** Records supplied follows **

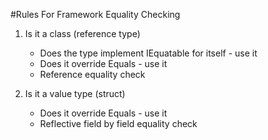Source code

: #Rules For Framework Equality Checking

1. Is it a class (reference type)
    * Does the type implement IEquatable<T> for itself - use it
    * Does it override Equals - use it
    * Reference equality check

2. Is it a value type (struct)
    * Does it override Equals - use it
    * Reflective field by field equality check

** End of Records supplied **

§ What you have to do:
From the line containing "Reference equality check" through the last line of the entries above, print every line exactly, including both ends, and nothing else.

§ Response below:
    * Reference equality check

2. Is it a value type (struct)
    * Does it override Equals - use it
    * Reflective field by field equality check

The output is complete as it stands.